Key Facts
- Category
- Developer & Web
- Input Types
- textarea, select, number
- Output Type
- html
- Sample Coverage
- 4
- API Ready
- Yes
Overview
The SQL Explain Plan Visualizer parses raw EXPLAIN and EXPLAIN ANALYZE outputs from PostgreSQL, MySQL, and SQLite into an interactive, color-coded cost tree. It highlights performance bottlenecks, flags significant discrepancies between estimated and actual row counts, and provides actionable index and query rewrite recommendations.
When to Use
- •When a database query is running slowly and you need to pinpoint the exact node causing the bottleneck.
- •When you suspect stale database statistics are causing the query planner to choose inefficient scan methods.
- •When analyzing complex, nested execution plans that are difficult to read in raw text or JSON formats.
How It Works
- •Paste your raw EXPLAIN or EXPLAIN ANALYZE output (JSON or text format) into the input area.
- •Select your database dialect (PostgreSQL, MySQL, or SQLite) or let the tool auto-detect it.
- •Optionally input the original SQL query to help the visualizer generate precise index recommendations.
- •Analyze the generated tree diagram to identify high-cost nodes, sequential scans, filesorts, and row-estimate divergences.
Use Cases
Examples
1. Diagnosing Stale Statistics in PostgreSQL
Database Administrator- Background
- A user search query on a PostgreSQL database is taking several seconds despite having an index on the email column.
- Problem
- The query planner is choosing a sequential scan over an index scan because it estimates only 1,000 rows, but the table actually returns 95,000 rows.
- How to Use
- Paste the PostgreSQL EXPLAIN ANALYZE JSON output into the tool, set the dialect to PostgreSQL, and input the SQL query.
- Example Config
-
{ "dialect": "postgresql", "sql": "SELECT * FROM users WHERE lower(email) = '[email protected]'", "maxDepth": 20 } - Outcome
- The visualizer highlights the Seq Scan node in red, flags the 95x row divergence, and suggests running ANALYZE to update table statistics.
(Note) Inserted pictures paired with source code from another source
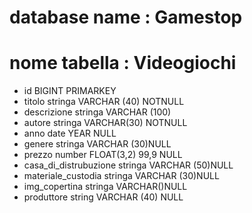 <!-- Create un file di testo per descrivere un database di un negozio di videogiochi.
Strutturate il file come fatto oggi in classe.  Specificate: il nome del database, la tabella e le potenziali colonne con i tipi di dato. -->

# database name : Gamestop

# nome tabella : Videogiochi

- id BIGINT PRIMARKEY
- titolo stringa VARCHAR (40) NOTNULL
- descrizione stringa VARCHAR (100)
- autore stringa VARCHAR(30) NOTNULL
- anno date YEAR NULL
- genere stringa VARCHAR (30)NULL
- prezzo number FLOAT(3,2) 99,9 NULL
- casa_di_distrubuzione stringa VARCHAR (50)NULL
- materiale_custodia stringa VARCHAR (30)NULL
- img_copertina stringa VARCHAR()NULL
- produttore string VARCHAR (40) NULL
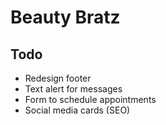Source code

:# Beauty Bratz

## Todo

- Redesign footer
- Text alert for messages
- Form to schedule appointments
- Social media cards (SEO)
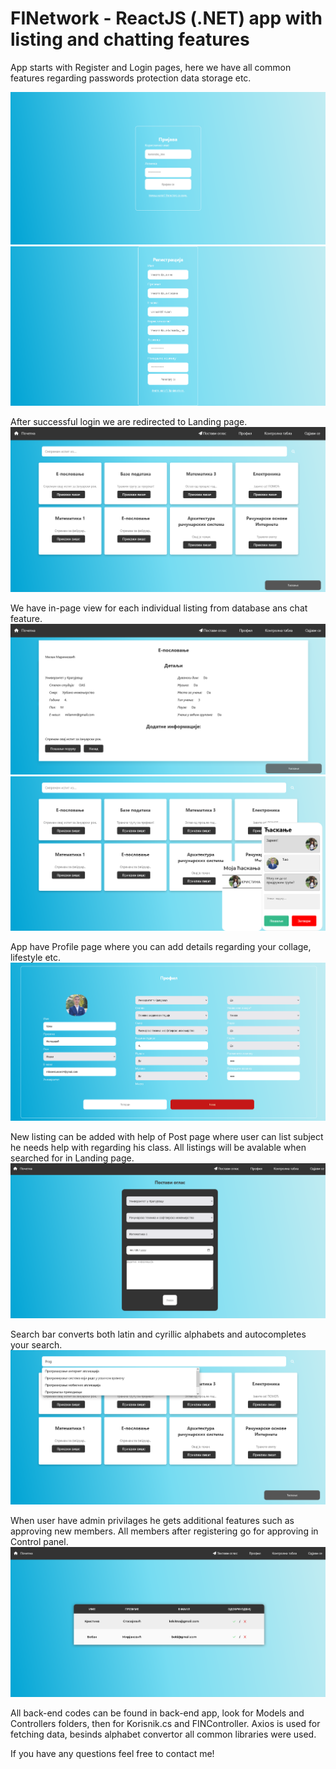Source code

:# FINetwork - ReactJS (.NET) app with listing and chatting features

App starts with Register and Login pages, here we have all common features regarding passwords protection data storage etc.

![login](https://github.com/035uros/FINetwork/blob/54b3b36350574966b4bc41e41d4ea715d8381b6b/presentationImgs/1.png)
![register](https://github.com/035uros/FINetwork/blob/54b3b36350574966b4bc41e41d4ea715d8381b6b/presentationImgs/2.png)

After successful login we are redirected to Landing page.
![landing](https://github.com/035uros/FINetwork/blob/54b3b36350574966b4bc41e41d4ea715d8381b6b/presentationImgs/3.png)

We have in-page view for each individual listing from database ans chat feature.
![landing](https://github.com/035uros/FINetwork/blob/54b3b36350574966b4bc41e41d4ea715d8381b6b/presentationImgs/4.png)
![landing](https://github.com/035uros/FINetwork/blob/54b3b36350574966b4bc41e41d4ea715d8381b6b/presentationImgs/5.png)

App have Profile page where you can add details regarding your collage, lifestyle etc.
![landing](https://github.com/035uros/FINetwork/blob/54b3b36350574966b4bc41e41d4ea715d8381b6b/presentationImgs/7.png)

New listing can be added with help of Post page where user can list subject he needs help with regarding his class. All listings will be avalable when searched for in Landing page.
![landing](https://github.com/035uros/FINetwork/blob/54b3b36350574966b4bc41e41d4ea715d8381b6b/presentationImgs/6.png)

Search bar converts both latin and cyrillic alphabets and autocompletes your search.
![landing](https://github.com/035uros/FINetwork/blob/54b3b36350574966b4bc41e41d4ea715d8381b6b/presentationImgs/9.png)

When user have admin privilages he gets additional features such as approving new members. All members after registering go for approving in Control panel.
![landing](https://github.com/035uros/FINetwork/blob/54b3b36350574966b4bc41e41d4ea715d8381b6b/presentationImgs/8.png)

All back-end codes can be found in back-end app, look for Models and Controllers folders, then for Korisnik.cs and FINController.
Axios is used for fetching data, besinds alphabet convertor all common libraries were used.

If you have any questions feel free to contact me!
2. Identifying Filesorts in MySQL Queries
Backend Engineer- Background
- An API endpoint sorting user records by creation date is experiencing high latency under load.
- Problem
- The MySQL execution plan shows a filesort operation, indicating that the database is sorting rows in memory or on disk instead of using an index.
- How to Use
- Run EXPLAIN FORMAT=JSON on the query, paste the JSON output into the visualizer, and select MySQL as the dialect.
- Example Config
-
{ "dialect": "mysql", "maxDepth": 15 } - Outcome
- The tool displays a cost tree highlighting the filesort node and recommends creating a composite index on the filtered and sorted columns.
Try with Samples
json, sql, textRelated Hubs
FAQ
Which database dialects and formats are supported?
The tool supports PostgreSQL (JSON and text), MySQL (JSON and tabular), and SQLite (QUERY PLAN text).
How does the tool identify stale database statistics?
It compares the estimated plan rows with the actual rows from EXPLAIN ANALYZE; a difference of 10x or more flags a statistics hotspot.
Do I need to provide the original SQL query?
No, the SQL query is optional, but providing it allows the tool to suggest specific index columns and query rewrites.
What types of query bottlenecks are flagged?
It flags sequential scans on large tables, filesorts, temporary tables, expensive nested loops, and non-sargable predicates.
Is my query plan data sent to an external server?
No, all parsing and visualization are performed locally in your browser to ensure data privacy.